**What needs to be done:**
Below are some records; copy them word for word and drop the pictures.

**Available data:**

————

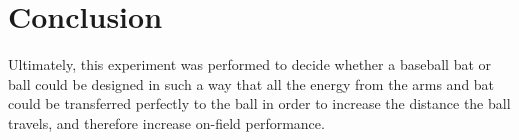 \documentclass[%
 aip,
 amsmath,amssymb,
 reprint,%
 floatfix,%
]{revtex4-1}
\begin{document}
\section{\label{sec:level6}Conclusion}

Ultimately, this experiment was performed to decide whether a baseball bat or ball could be designed in such a way that all the energy from the arms and bat could be transferred perfectly to the ball in order to increase the distance the ball travels, and therefore increase on-field performance.

\nocite{*}
\end{document}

————

**Result of this exercise:**
 \documentclass[%
 aip,
 amsmath,amssymb,
 reprint,%
 floatfix,%
]{revtex4-1}
\begin{document}
\section{\label{sec:level6}Conclusion}

Ultimately, this experiment was performed to decide whether a baseball bat or ball could be designed in such a way that all the energy from the arms and bat could be transferred perfectly to the ball in order to increase the distance the ball travels, and therefore increase on-field performance.

\nocite{*}
\end{document}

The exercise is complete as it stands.